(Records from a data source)
..........

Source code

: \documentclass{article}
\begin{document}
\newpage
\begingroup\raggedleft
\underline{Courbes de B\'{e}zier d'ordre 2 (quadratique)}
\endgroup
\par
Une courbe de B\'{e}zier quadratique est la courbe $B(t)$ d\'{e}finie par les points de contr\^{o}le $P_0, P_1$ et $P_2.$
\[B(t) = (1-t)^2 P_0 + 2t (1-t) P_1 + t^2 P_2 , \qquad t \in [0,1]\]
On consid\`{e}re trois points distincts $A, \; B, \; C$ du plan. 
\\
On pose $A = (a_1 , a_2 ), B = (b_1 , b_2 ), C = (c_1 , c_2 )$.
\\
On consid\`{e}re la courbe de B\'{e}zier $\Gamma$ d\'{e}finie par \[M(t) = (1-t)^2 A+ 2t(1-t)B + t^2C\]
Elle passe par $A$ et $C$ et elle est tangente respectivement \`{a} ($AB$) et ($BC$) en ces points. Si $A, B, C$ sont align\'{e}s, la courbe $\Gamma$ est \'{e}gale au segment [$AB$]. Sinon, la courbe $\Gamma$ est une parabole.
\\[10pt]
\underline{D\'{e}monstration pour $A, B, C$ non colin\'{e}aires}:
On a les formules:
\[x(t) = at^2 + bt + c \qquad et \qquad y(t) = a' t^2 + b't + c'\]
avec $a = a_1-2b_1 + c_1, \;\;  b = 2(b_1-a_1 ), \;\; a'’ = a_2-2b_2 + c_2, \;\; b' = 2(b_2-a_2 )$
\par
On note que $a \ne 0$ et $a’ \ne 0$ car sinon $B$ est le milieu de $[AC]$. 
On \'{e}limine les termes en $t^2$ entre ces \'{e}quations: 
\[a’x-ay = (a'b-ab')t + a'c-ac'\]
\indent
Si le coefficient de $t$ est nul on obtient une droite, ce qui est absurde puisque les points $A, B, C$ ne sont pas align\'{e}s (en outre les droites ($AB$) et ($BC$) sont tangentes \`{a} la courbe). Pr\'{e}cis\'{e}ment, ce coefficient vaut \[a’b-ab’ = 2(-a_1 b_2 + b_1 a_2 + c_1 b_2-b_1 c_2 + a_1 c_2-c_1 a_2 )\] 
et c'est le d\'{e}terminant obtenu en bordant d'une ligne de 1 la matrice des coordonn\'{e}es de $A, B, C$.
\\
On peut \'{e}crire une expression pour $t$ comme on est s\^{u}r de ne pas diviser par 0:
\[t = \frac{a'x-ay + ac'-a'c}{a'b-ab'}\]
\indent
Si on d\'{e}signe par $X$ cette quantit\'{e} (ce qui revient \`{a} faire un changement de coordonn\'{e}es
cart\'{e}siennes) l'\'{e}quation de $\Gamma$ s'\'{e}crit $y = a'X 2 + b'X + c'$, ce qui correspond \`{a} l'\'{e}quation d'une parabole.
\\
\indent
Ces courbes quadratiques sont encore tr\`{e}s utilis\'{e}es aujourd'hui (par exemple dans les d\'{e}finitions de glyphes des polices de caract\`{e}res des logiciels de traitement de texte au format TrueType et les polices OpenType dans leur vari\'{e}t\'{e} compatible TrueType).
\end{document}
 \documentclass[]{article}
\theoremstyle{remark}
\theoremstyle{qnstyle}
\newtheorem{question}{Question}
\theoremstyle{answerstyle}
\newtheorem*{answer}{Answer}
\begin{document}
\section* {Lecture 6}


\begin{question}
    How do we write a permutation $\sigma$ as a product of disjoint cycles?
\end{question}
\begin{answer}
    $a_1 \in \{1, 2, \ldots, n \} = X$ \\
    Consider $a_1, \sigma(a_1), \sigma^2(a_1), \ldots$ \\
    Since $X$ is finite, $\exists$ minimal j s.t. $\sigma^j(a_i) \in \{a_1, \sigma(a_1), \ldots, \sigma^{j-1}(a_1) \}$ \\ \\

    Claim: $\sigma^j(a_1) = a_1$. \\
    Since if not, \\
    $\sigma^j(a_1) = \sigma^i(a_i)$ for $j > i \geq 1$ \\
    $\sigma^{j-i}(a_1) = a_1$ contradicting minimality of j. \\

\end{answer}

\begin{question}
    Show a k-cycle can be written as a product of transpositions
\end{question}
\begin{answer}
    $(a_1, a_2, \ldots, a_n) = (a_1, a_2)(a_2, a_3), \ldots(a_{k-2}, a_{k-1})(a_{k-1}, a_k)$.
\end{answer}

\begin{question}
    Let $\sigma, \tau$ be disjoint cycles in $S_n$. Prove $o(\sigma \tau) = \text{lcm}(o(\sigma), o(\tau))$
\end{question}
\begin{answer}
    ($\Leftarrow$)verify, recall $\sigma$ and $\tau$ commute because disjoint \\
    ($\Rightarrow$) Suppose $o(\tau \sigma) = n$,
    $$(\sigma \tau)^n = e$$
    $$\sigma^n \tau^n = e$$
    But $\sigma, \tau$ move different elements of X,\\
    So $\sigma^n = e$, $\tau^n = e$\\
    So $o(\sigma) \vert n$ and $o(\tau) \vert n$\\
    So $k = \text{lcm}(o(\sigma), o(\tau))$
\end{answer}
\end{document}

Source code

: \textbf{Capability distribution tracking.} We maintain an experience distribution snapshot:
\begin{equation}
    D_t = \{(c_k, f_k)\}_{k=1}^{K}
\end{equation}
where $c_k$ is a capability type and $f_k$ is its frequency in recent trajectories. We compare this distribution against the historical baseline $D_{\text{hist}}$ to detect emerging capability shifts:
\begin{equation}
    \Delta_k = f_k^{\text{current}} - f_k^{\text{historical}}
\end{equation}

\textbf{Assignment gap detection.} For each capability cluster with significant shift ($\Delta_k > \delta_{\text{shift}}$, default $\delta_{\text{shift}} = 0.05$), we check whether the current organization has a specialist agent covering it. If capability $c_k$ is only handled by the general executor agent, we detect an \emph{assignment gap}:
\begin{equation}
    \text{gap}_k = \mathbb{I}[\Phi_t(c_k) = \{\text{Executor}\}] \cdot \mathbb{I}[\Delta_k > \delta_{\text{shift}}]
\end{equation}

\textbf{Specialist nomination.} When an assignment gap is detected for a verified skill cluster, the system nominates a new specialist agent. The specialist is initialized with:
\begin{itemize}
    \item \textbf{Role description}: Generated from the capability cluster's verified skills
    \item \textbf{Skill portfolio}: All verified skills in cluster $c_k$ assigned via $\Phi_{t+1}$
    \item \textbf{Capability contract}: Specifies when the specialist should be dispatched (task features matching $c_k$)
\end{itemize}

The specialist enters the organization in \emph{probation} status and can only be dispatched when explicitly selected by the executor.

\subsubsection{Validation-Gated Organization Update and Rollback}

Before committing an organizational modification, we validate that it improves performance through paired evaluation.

..........

Exercise aim:
Wherever a line in the data above holds the word "assignment", copy that line.

Response:
\textbf{Assignment gap detection.} For each capability cluster with significant shift ($\Delta_k > \delta_{\text{shift}}$, default $\delta_{\text{shift}} = 0.05$), we check whether the current organization has a specialist agent covering it. If capability $c_k$ is only handled by the general executor agent, we detect an \emph{assignment gap}:
\textbf{Specialist nomination.} When an assignment gap is detected for a verified skill cluster, the system nominates a new specialist agent. The specialist is initialized with:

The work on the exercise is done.